---- DATA LISTING

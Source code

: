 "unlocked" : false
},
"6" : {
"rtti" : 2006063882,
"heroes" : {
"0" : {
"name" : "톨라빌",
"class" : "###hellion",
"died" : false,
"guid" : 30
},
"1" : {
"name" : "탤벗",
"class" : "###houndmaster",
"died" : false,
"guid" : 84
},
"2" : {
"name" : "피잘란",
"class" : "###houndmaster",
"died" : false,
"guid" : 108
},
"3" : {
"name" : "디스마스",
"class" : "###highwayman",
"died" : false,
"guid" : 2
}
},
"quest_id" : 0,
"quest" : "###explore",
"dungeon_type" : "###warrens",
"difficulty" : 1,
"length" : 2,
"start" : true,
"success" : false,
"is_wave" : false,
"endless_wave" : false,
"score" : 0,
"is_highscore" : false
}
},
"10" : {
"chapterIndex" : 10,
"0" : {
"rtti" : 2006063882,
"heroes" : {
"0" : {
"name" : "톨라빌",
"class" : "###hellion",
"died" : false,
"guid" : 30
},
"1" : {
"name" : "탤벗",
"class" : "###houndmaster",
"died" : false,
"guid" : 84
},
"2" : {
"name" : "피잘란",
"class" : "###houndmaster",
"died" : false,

--------

__WORK TO BE COMPLETED__
Copy every entry exactly, leaving nothing out.

__EXPECTED OUTPUT__
Source code

: "unlocked" : false
},
"6" : {
"rtti" : 2006063882,
"heroes" : {
"0" : {
"name" : "톨라빌",
"class" : "###hellion",
"died" : false,
"guid" : 30
},
"1" : {
"name" : "탤벗",
"class" : "###houndmaster",
"died" : false,
"guid" : 84
},
"2" : {
"name" : "피잘란",
"class" : "###houndmaster",
"died" : false,
"guid" : 108
},
"3" : {
"name" : "디스마스",
"class" : "###highwayman",
"died" : false,
"guid" : 2
}
},
"quest_id" : 0,
"quest" : "###explore",
"dungeon_type" : "###warrens",
"difficulty" : 1,
"length" : 2,
"start" : true,
"success" : false,
"is_wave" : false,
"endless_wave" : false,
"score" : 0,
"is_highscore" : false
}
},
"10" : {
"chapterIndex" : 10,
"0" : {
"rtti" : 2006063882,
"heroes" : {
"0" : {
"name" : "톨라빌",
"class" : "###hellion",
"died" : false,
"guid" : 30
},
"1" : {
"name" : "탤벗",
"class" : "###houndmaster",
"died" : false,
"guid" : 84
},
"2" : {
"name" : "피잘란",
"class" : "###houndmaster",
"died" : false,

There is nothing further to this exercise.